What you are asked to do – Using the listing below, report all lines holding the word "loader".

===============

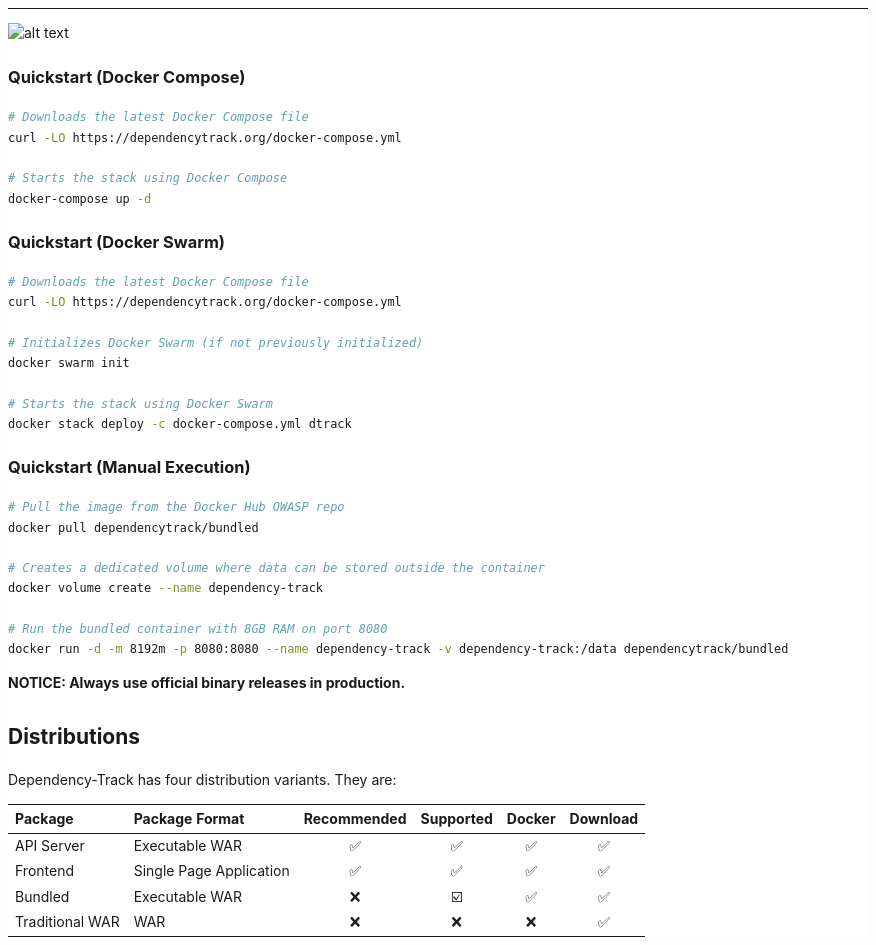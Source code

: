 
<hr>

![alt text](https://raw.githubusercontent.com/DependencyTrack/dependency-track/master/docs/images/screenshots/dashboard.png)

### Quickstart (Docker Compose)

```bash
# Downloads the latest Docker Compose file
curl -LO https://dependencytrack.org/docker-compose.yml

# Starts the stack using Docker Compose
docker-compose up -d
```

### Quickstart (Docker Swarm)

```bash
# Downloads the latest Docker Compose file
curl -LO https://dependencytrack.org/docker-compose.yml

# Initializes Docker Swarm (if not previously initialized)
docker swarm init

# Starts the stack using Docker Swarm
docker stack deploy -c docker-compose.yml dtrack
```

### Quickstart (Manual Execution)

```bash
# Pull the image from the Docker Hub OWASP repo
docker pull dependencytrack/bundled

# Creates a dedicated volume where data can be stored outside the container
docker volume create --name dependency-track

# Run the bundled container with 8GB RAM on port 8080
docker run -d -m 8192m -p 8080:8080 --name dependency-track -v dependency-track:/data dependencytrack/bundled
```

**NOTICE: Always use official binary releases in production.**

## Distributions

Dependency-Track has four distribution variants. They are:

| Package | Package Format | Recommended | Supported | Docker | Download |
| :---------- | :---------- | :---------: | :---------: | :---------: | :---------: |
| API Server | Executable WAR | ✅ | ✅ | ✅ | ✅ | 
| Frontend | Single Page Application | ✅ | ✅ | ✅ | ✅ |
| Bundled | Executable WAR | ❌ | ☑️ | ✅ | ✅ |
| Traditional WAR | WAR | ❌ | ❌ | ❌ | ✅ |
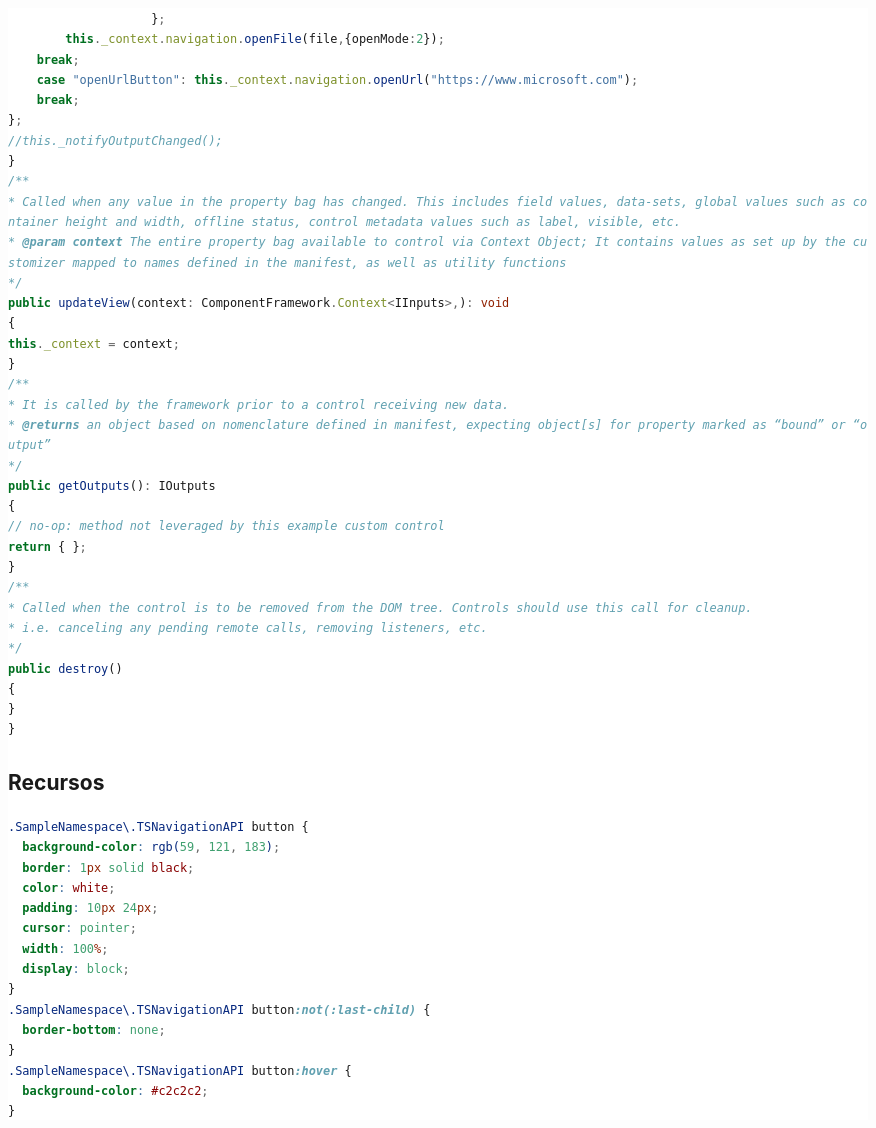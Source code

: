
 ```TypeScript
                    };
        this._context.navigation.openFile(file,{openMode:2});
    break;
    case "openUrlButton": this._context.navigation.openUrl("https://www.microsoft.com");
    break;
};
//this._notifyOutputChanged();
}
/**
* Called when any value in the property bag has changed. This includes field values, data-sets, global values such as container height and width, offline status, control metadata values such as label, visible, etc.
* @param context The entire property bag available to control via Context Object; It contains values as set up by the customizer mapped to names defined in the manifest, as well as utility functions
*/
public updateView(context: ComponentFramework.Context<IInputs>,): void
{
this._context = context;
}
/** 
* It is called by the framework prior to a control receiving new data. 
* @returns an object based on nomenclature defined in manifest, expecting object[s] for property marked as “bound” or “output”
*/
public getOutputs(): IOutputs
{
// no-op: method not leveraged by this example custom control
return { };
}
/** 
* Called when the control is to be removed from the DOM tree. Controls should use this call for cleanup.
* i.e. canceling any pending remote calls, removing listeners, etc.
*/
public destroy()
{
}
}
```

## <a name="resources"></a>Recursos

```css
.SampleNamespace\.TSNavigationAPI button {
  background-color: rgb(59, 121, 183);
  border: 1px solid black;
  color: white;
  padding: 10px 24px;
  cursor: pointer;
  width: 100%;
  display: block;
}
.SampleNamespace\.TSNavigationAPI button:not(:last-child) {
  border-bottom: none;
}
.SampleNamespace\.TSNavigationAPI button:hover {
  background-color: #c2c2c2;
}
```
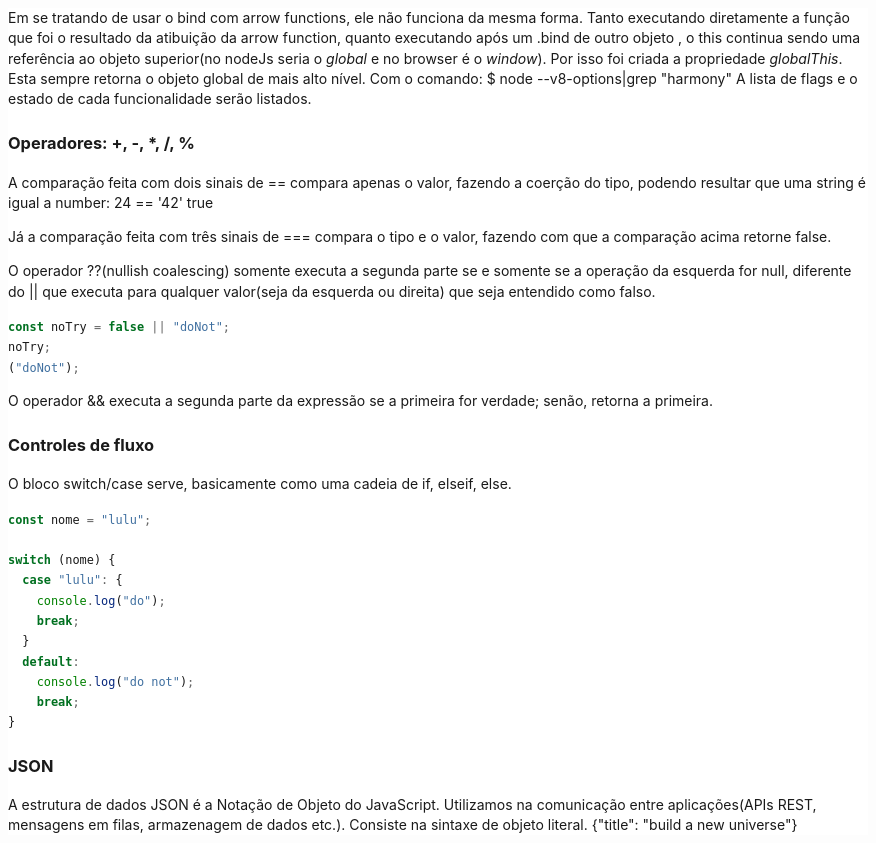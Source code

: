Em se tratando de usar o bind com arrow functions, ele não funciona da mesma forma. Tanto executando diretamente a função que foi o resultado da atibuição da arrow function, quanto executando após um .bind de outro objeto , o this continua sendo uma referência ao objeto superior(no nodeJs seria o _global_ e no browser é o _window_).
Por isso foi criada a propriedade _globalThis_. Esta sempre retorna o objeto global de mais alto nível.
Com o comando: $ node --v8-options|grep "harmony" A lista de flags e o estado de cada funcionalidade serão listados.

### Operadores: +, -, \*, /, %

A comparação feita com dois sinais de == compara apenas o valor, fazendo a coerção do tipo, podendo resultar que uma string é igual a number:
24 == '42'
true

Já a comparação feita com três sinais de === compara o tipo e o valor, fazendo com que a comparação acima retorne false.

O operador ??(nullish coalescing) somente executa a segunda parte se e somente se a operação da esquerda for null, diferente do || que executa para qualquer valor(seja da esquerda ou direita) que seja entendido como falso.

```js
const noTry = false || "doNot";
noTry;
("doNot");
```

O operador && executa a segunda parte da expressão se a primeira for verdade; senão, retorna a primeira.

### Controles de fluxo

O bloco switch/case serve, basicamente como uma cadeia de if, elseif, else.

```js
const nome = "lulu";

switch (nome) {
  case "lulu": {
    console.log("do");
    break;
  }
  default:
    console.log("do not");
    break;
}
```

### JSON

A estrutura de dados JSON é a Notação de Objeto do JavaScript. Utilizamos na comunicação entre aplicações(APIs REST, mensagens em filas, armazenagem de dados etc.). Consiste na sintaxe de objeto literal.
{"title": "build a new universe"}
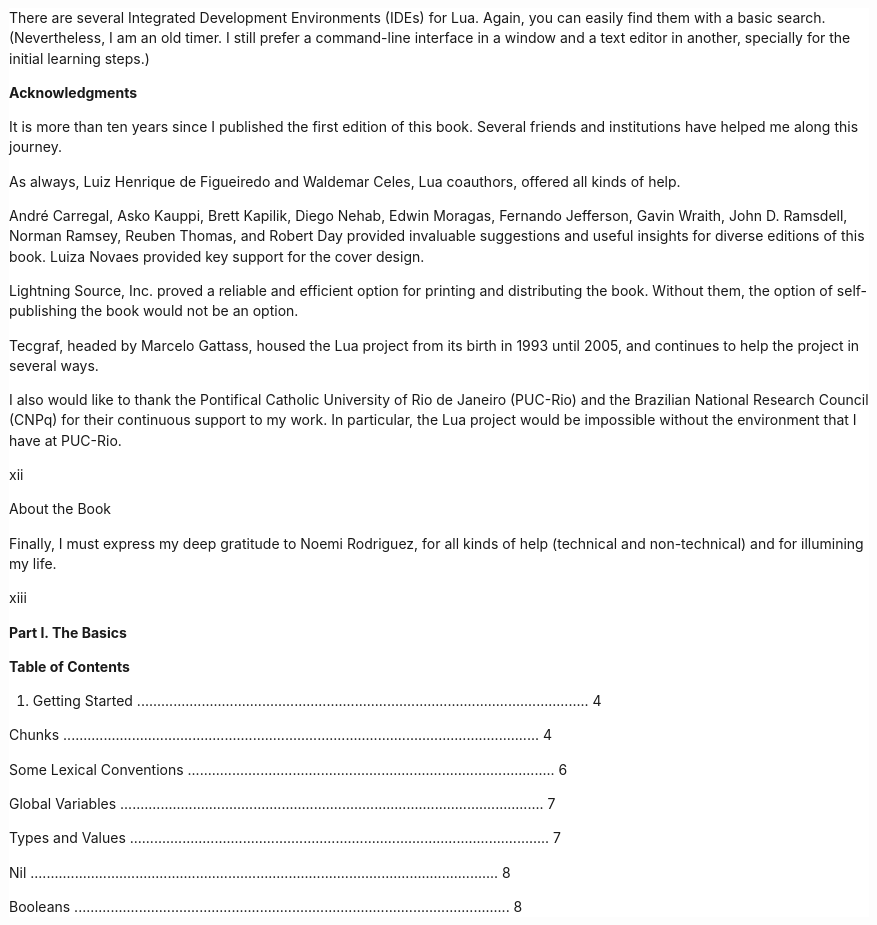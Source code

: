 There are several Integrated Development Environments \(IDEs\) for Lua. Again, you can easily find them with a basic search. \(Nevertheless, I am an old timer. I still prefer a command-line interface in a window and a text editor in another, specially for the initial learning steps.\)

**Acknowledgments**

It is more than ten years since I published the first edition of this book. Several friends and institutions have helped me along this journey. 

As always, Luiz Henrique de Figueiredo and Waldemar Celes, Lua coauthors, offered all kinds of help. 

André Carregal, Asko Kauppi, Brett Kapilik, Diego Nehab, Edwin Moragas, Fernando Jefferson, Gavin Wraith, John D. Ramsdell, Norman Ramsey, Reuben Thomas, and Robert Day provided invaluable suggestions and useful insights for diverse editions of this book. Luiza Novaes provided key support for the cover design. 

Lightning Source, Inc. proved a reliable and efficient option for printing and distributing the book. Without them, the option of self-publishing the book would not be an option. 

Tecgraf, headed by Marcelo Gattass, housed the Lua project from its birth in 1993 until 2005, and continues to help the project in several ways. 

I also would like to thank the Pontifical Catholic University of Rio de Janeiro \(PUC-Rio\) and the Brazilian National Research Council \(CNPq\) for their continuous support to my work. In particular, the Lua project would be impossible without the environment that I have at PUC-Rio. 

xii

About the Book

Finally, I must express my deep gratitude to Noemi Rodriguez, for all kinds of help \(technical and non-technical\) and for illumining my life. 

xiii

**Part I. The Basics**

**Table of Contents**

1. Getting Started ................................................................................................................ 4

Chunks ...................................................................................................................... 4

Some Lexical Conventions ........................................................................................... 6

Global Variables ......................................................................................................... 7

Types and Values ........................................................................................................ 7

Nil .................................................................................................................... 8

Booleans ............................................................................................................ 8
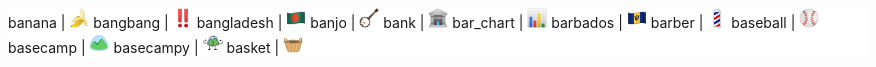 banana | <img src="assets/banana.png" alt="banana" width=20/>
bangbang | <img src="assets/bangbang.png" alt="bangbang" width=20/>
bangladesh | <img src="assets/bangladesh.png" alt="bangladesh" width=20/>
banjo | <img src="assets/banjo.png" alt="banjo" width=20/>
bank | <img src="assets/bank.png" alt="bank" width=20/>
bar_chart | <img src="assets/bar_chart.png" alt="bar_chart" width=20/>
barbados | <img src="assets/barbados.png" alt="barbados" width=20/>
barber | <img src="assets/barber.png" alt="barber" width=20/>
baseball | <img src="assets/baseball.png" alt="baseball" width=20/>
basecamp | <img src="assets/basecamp.png" alt="basecamp" width=20/>
basecampy | <img src="assets/basecampy.png" alt="basecampy" width=20/>
basket | <img src="assets/basket.png" alt="basket" width=20/>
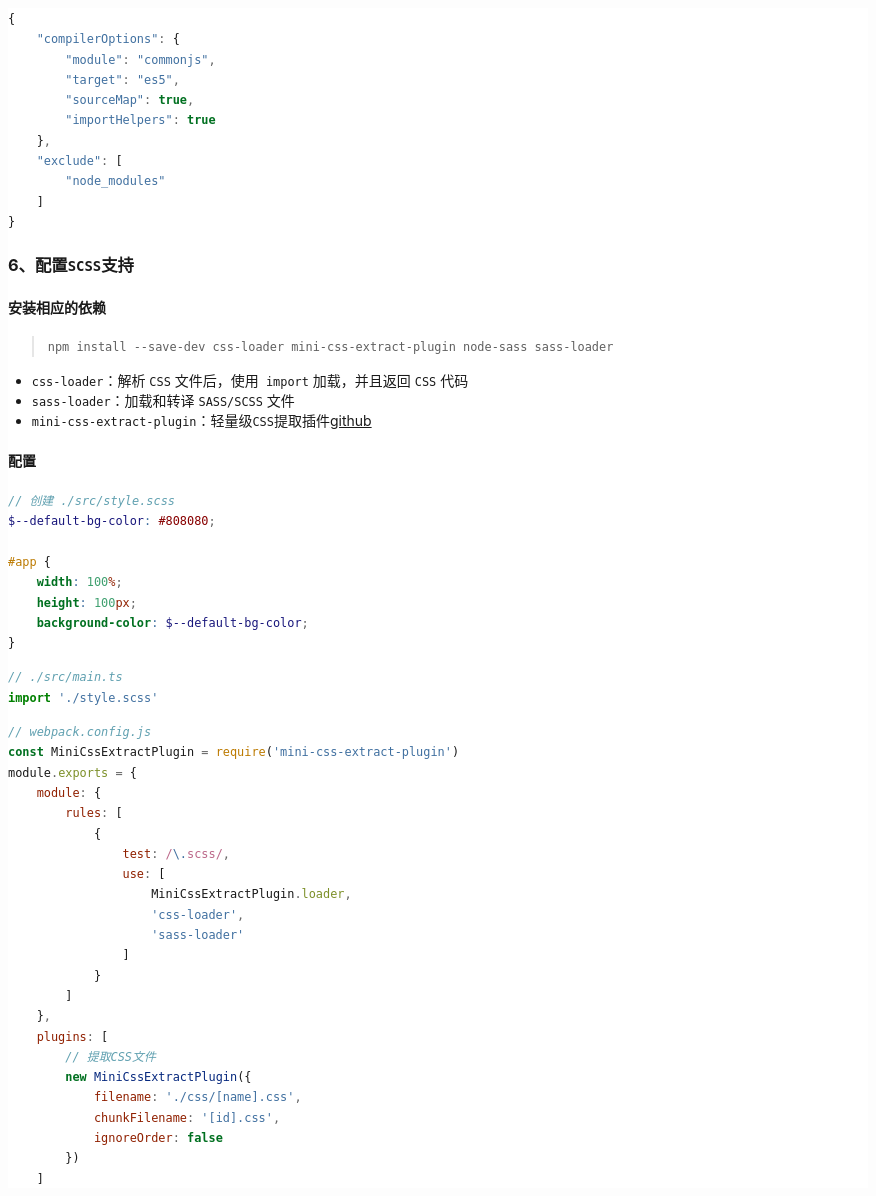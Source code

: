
 ```javascript
{
    "compilerOptions": {
        "module": "commonjs",
        "target": "es5",
        "sourceMap": true,
        "importHelpers": true
    },
    "exclude": [
        "node_modules"
    ]
}
```

### 6、配置`SCSS`支持

#### 安装相应的依赖

> `npm install --save-dev css-loader mini-css-extract-plugin node-sass sass-loader`

- `css-loader`：解析 `CSS` 文件后，使用` import` 加载，并且返回 `CSS` 代码
- `sass-loader`：加载和转译 `SASS/SCSS` 文件
- `mini-css-extract-plugin`：轻量级`CSS`提取插件[github](https://github.com/webpack-contrib/mini-css-extract-plugin)

#### 配置

```scss
// 创建 ./src/style.scss
$--default-bg-color: #808080;

#app {
    width: 100%;
    height: 100px;
    background-color: $--default-bg-color;
}
```

```typescript
// ./src/main.ts
import './style.scss'
```

```javascript
// webpack.config.js
const MiniCssExtractPlugin = require('mini-css-extract-plugin')
module.exports = {
    module: {
       	rules: [
          	{
              	test: /\.scss/,
              	use: [
                  	MiniCssExtractPlugin.loader,
                  	'css-loader',
                  	'sass-loader'
              	]
          	}
      	]
    },
    plugins: [
        // 提取CSS文件
        new MiniCssExtractPlugin({
            filename: './css/[name].css',
            chunkFilename: '[id].css',
            ignoreOrder: false
        })
    ]
```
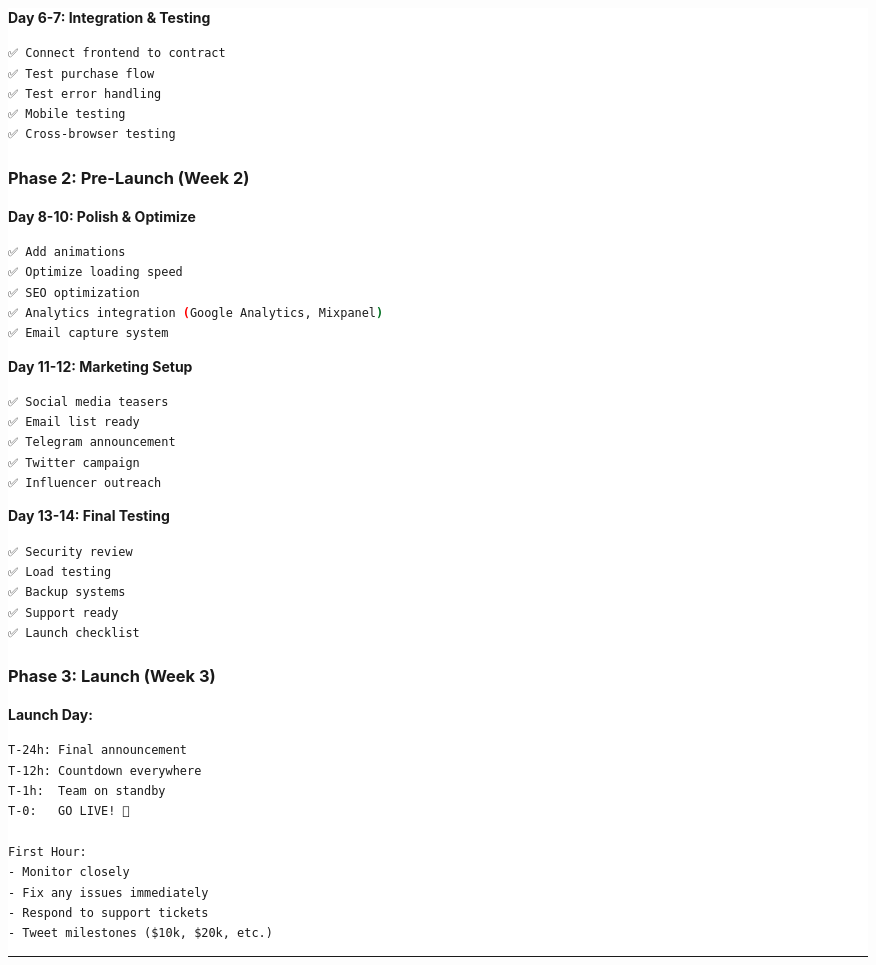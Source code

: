 **Day 6-7: Integration & Testing**
```bash
✅ Connect frontend to contract
✅ Test purchase flow
✅ Test error handling
✅ Mobile testing
✅ Cross-browser testing
```

### Phase 2: Pre-Launch (Week 2)

**Day 8-10: Polish & Optimize**
```bash
✅ Add animations
✅ Optimize loading speed
✅ SEO optimization
✅ Analytics integration (Google Analytics, Mixpanel)
✅ Email capture system
```

**Day 11-12: Marketing Setup**
```bash
✅ Social media teasers
✅ Email list ready
✅ Telegram announcement
✅ Twitter campaign
✅ Influencer outreach
```

**Day 13-14: Final Testing**
```bash
✅ Security review
✅ Load testing
✅ Backup systems
✅ Support ready
✅ Launch checklist
```

### Phase 3: Launch (Week 3)

**Launch Day:**
```
T-24h: Final announcement
T-12h: Countdown everywhere
T-1h:  Team on standby
T-0:   GO LIVE! 🚀

First Hour:
- Monitor closely
- Fix any issues immediately
- Respond to support tickets
- Tweet milestones ($10k, $20k, etc.)
```

---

===============

Solution to the problem –
> `npm install --save-dev css-loader mini-css-extract-plugin node-sass sass-loader`
- `css-loader`：解析 `CSS` 文件后，使用` import` 加载，并且返回 `CSS` 代码
- `sass-loader`：加载和转译 `SASS/SCSS` 文件
                  	MiniCssExtractPlugin.loader,
                  	'css-loader',
                  	'sass-loader'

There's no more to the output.